Task directions: For the entries below, the result should be an exact transcription of the lines from the one with "storage of records" up to and including the one with "on port **8080**", and only those.

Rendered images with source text
[Start of section]

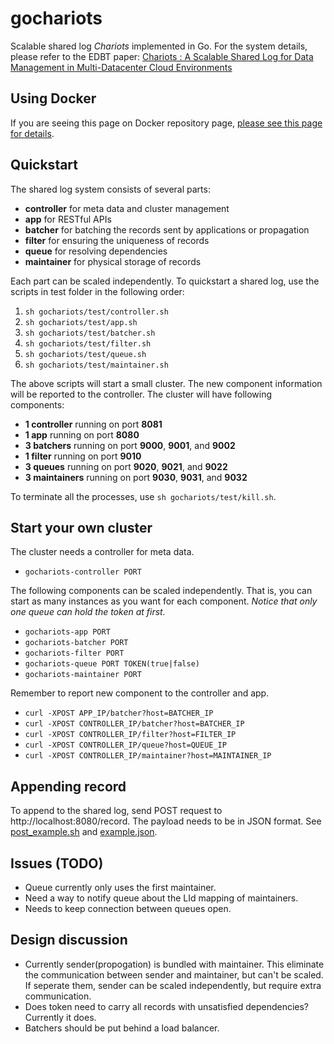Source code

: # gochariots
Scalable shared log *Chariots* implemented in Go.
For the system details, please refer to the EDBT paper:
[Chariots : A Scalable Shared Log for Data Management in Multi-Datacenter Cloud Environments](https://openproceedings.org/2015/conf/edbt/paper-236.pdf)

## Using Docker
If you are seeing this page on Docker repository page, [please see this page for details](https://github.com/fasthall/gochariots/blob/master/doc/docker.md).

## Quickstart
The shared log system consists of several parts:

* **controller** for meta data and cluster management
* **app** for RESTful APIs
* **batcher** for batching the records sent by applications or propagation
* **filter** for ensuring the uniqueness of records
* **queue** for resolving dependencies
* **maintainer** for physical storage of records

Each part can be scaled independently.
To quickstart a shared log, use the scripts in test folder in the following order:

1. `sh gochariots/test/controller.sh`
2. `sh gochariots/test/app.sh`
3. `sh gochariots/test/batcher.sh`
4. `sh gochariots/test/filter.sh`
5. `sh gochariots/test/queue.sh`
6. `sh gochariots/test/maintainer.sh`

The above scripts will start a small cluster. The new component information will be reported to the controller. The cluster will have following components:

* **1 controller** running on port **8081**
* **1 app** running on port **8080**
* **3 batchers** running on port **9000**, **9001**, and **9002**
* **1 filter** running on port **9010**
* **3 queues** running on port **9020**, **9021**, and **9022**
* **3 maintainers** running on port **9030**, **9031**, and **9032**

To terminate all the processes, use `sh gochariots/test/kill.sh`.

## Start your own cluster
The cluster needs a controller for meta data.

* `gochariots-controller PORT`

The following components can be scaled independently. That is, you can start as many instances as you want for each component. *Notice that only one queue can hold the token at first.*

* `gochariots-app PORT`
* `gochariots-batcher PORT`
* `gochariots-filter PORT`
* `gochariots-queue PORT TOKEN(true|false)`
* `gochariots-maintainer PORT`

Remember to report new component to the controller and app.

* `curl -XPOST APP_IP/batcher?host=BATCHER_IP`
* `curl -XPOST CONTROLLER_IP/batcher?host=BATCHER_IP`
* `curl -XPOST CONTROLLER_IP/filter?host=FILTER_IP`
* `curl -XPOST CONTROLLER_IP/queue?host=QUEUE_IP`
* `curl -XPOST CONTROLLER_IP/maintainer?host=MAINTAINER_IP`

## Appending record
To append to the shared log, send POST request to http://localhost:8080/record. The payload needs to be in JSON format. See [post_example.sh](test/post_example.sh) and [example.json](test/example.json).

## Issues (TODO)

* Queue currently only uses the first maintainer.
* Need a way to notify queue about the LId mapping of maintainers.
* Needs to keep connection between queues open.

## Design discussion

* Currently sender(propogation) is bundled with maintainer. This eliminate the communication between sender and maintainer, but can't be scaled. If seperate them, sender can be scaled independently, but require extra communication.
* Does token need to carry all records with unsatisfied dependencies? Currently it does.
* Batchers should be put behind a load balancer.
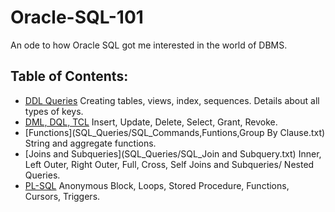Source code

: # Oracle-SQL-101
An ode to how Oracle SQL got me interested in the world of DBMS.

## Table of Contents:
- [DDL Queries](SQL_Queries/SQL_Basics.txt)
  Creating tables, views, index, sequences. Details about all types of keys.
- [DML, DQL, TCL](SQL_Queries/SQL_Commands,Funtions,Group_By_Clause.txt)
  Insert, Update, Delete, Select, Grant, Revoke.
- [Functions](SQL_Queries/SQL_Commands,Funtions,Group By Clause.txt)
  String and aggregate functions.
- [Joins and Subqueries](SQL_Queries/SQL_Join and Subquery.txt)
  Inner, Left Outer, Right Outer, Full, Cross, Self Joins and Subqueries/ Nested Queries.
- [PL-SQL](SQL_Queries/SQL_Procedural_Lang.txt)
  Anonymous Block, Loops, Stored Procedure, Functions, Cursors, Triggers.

[End of section]

Response area:
* **maintainer** for physical storage of records

Each part can be scaled independently.
To quickstart a shared log, use the scripts in test folder in the following order:

1. `sh gochariots/test/controller.sh`
2. `sh gochariots/test/app.sh`
3. `sh gochariots/test/batcher.sh`
4. `sh gochariots/test/filter.sh`
5. `sh gochariots/test/queue.sh`
6. `sh gochariots/test/maintainer.sh`

The above scripts will start a small cluster. The new component information will be reported to the controller. The cluster will have following components:

* **1 controller** running on port **8081**
* **1 app** running on port **8080**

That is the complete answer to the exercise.